The project still has a long way to go to prove profitable. But Hammer was clearly enjoying the situation Friday. He sipped Chinese tea in a luxurious guest house usually reserved for world leaders and thought back over the predictions of disaster for the coal mine.
"In spite of all the skeptics, we made it and that's what counts," said Hammer, describing with pleasure how the first railroad cars loaded with coal began to roll out of the mine Thursday at Antaibao, 310 miles west of Beijing.
Hammer said that the biggest problem throughout has been dealing with the huge Chinese bureaucracy. But now that China's largest open pit mine, the first to be developed with foreign cooperation, has opened, the biggest remaining problem is the price of coal.
When Occidental was still just studying the project back in 1982, the price of coal was $52 a metric ton. It now ranges between $22 and $25 a ton.

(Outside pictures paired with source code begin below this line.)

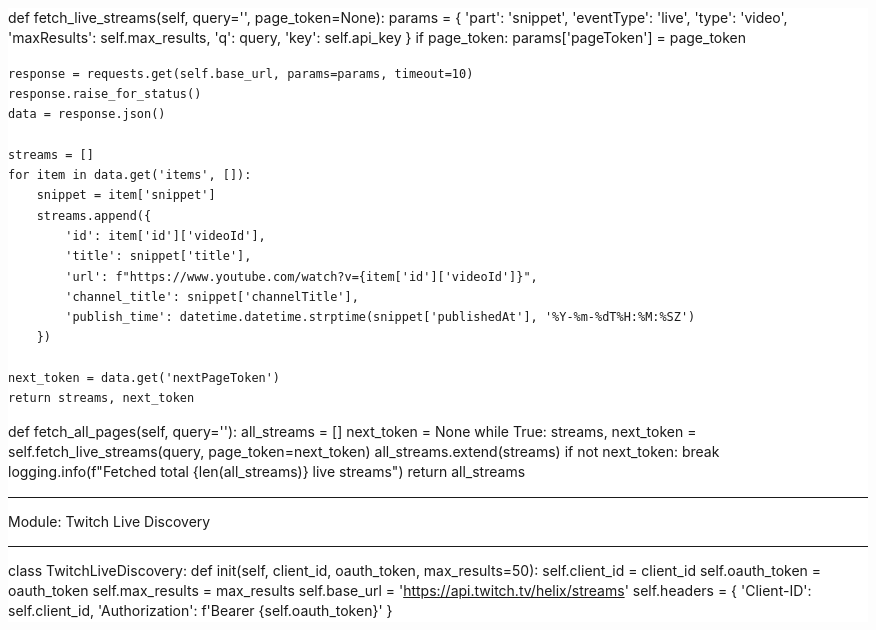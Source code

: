 def fetch_live_streams(self, query='', page_token=None):
    params = {
        'part': 'snippet',
        'eventType': 'live',
        'type': 'video',
        'maxResults': self.max_results,
        'q': query,
        'key': self.api_key
    }
    if page_token:
        params['pageToken'] = page_token

    response = requests.get(self.base_url, params=params, timeout=10)
    response.raise_for_status()
    data = response.json()

    streams = []
    for item in data.get('items', []):
        snippet = item['snippet']
        streams.append({
            'id': item['id']['videoId'],
            'title': snippet['title'],
            'url': f"https://www.youtube.com/watch?v={item['id']['videoId']}",
            'channel_title': snippet['channelTitle'],
            'publish_time': datetime.datetime.strptime(snippet['publishedAt'], '%Y-%m-%dT%H:%M:%SZ')
        })

    next_token = data.get('nextPageToken')
    return streams, next_token

def fetch_all_pages(self, query=''):
    all_streams = []
    next_token = None
    while True:
        streams, next_token = self.fetch_live_streams(query, page_token=next_token)
        all_streams.extend(streams)
        if not next_token:
            break
    logging.info(f"Fetched total {len(all_streams)} live streams")
    return all_streams

------------------------

Module: Twitch Live Discovery

------------------------

class TwitchLiveDiscovery:
def init(self, client_id, oauth_token, max_results=50):
self.client_id = client_id
self.oauth_token = oauth_token
self.max_results = max_results
self.base_url = 'https://api.twitch.tv/helix/streams'
self.headers = {
'Client-ID': self.client_id,
'Authorization': f'Bearer {self.oauth_token}'
}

When coal prices fell, the only other American partner, Peter Kiewit Sons' Inc., of Omaha dropped out of the project. But the Bank of China (BOC) replaced the U.S. firm, and Hammer describes BOC as "the best partner you could have."
The bespectacled, rough-voiced Hammer argues that the price of coal will inevitably rise again, because, in his view, it is linked to oil prices.
"It's true that the price of coal is very low now," Hammer said. "It's very depressing. But we're not in this thing for the short haul. We're in for the long haul.
"We think it's tied in with the price of oil, and the fact that there's not enough oil in the world... . Utilities not only in the United States but all over the world will have to turn to coal."
Hammer's China adventure began in 1979, when he met this country's senior leader, Deng Xiaoping, in Houston during Deng's only visit to the United States.
Hammer had already been to the Soviet Union innumerable times since his first visit there in 1921. In that year, he met Lenin and decided that he could make a profit in a communist country. But he had never been to China.
As Hammer recalled it, Deng said to his hosts during the encounter in Houston, "You don't have to introduce Dr. Hammer to me. We all know him in China."
"You helped Lenin when Russia needed help," Hammer said Deng told him. "Now you've got to come to China and help us."
Hammer later encountered problems getting approval to put a corporate Twin-Otter airplane, to be the first based in China, at a coal mine airstrip.
The Chinese military was strongly opposed to the idea but, according to Hammer, Chinese leaders intervened and his company now uses the plane to fly personnel, spare parts and other materials on a regular basis to the mine.
"The most difficult problem has been coping with bureaucracy," Hammer said. "But that's nothing unusual for us. We've had that problem in Russia and everywhere where we have to deal with governments.
"But the government takes care of labor problems in China," Hammer said. "You don't have unions to contend with here.